What to produce
Within the data that follows, how many lines contain the word "Ensure"? Reply with only the number.

+++ Provided records +++

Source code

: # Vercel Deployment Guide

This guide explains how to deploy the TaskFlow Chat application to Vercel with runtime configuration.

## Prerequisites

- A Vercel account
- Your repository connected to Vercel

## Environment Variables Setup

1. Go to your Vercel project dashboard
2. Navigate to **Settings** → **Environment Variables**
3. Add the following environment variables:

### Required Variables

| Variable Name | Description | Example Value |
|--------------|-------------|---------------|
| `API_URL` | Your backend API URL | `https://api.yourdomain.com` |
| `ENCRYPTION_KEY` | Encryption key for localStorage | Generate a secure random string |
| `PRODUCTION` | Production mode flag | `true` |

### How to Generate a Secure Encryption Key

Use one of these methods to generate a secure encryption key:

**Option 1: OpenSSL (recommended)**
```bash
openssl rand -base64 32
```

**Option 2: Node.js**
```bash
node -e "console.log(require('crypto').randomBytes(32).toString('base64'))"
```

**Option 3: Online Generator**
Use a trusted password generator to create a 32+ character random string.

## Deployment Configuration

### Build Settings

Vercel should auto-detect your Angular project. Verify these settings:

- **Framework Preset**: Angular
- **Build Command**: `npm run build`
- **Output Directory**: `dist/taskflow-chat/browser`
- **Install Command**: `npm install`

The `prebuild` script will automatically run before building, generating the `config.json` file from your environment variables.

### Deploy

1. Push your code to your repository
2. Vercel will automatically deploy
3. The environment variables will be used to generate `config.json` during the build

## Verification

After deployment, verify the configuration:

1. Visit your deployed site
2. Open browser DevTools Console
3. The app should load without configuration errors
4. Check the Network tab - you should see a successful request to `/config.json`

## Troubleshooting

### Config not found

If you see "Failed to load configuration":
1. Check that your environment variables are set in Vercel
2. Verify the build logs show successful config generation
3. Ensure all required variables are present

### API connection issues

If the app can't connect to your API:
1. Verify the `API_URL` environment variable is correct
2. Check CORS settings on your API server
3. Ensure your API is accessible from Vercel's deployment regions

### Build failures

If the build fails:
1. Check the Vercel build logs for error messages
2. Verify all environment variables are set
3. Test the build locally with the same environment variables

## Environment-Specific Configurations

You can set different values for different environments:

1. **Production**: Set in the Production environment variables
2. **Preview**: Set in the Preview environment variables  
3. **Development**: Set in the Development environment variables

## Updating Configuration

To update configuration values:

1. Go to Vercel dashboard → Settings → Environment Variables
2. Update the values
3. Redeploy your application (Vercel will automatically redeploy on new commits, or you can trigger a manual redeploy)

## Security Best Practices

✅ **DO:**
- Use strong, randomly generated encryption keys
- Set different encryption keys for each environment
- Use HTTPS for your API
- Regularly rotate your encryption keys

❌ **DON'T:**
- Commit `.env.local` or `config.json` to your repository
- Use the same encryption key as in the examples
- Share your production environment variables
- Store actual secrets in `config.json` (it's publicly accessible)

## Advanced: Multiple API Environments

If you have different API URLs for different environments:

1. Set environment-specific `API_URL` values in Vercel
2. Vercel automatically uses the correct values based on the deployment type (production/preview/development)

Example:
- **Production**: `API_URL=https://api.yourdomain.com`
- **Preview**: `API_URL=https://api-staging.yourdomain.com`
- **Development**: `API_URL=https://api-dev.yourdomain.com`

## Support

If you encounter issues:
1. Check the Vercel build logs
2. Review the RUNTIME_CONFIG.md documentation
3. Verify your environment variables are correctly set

+++

Response to the task
2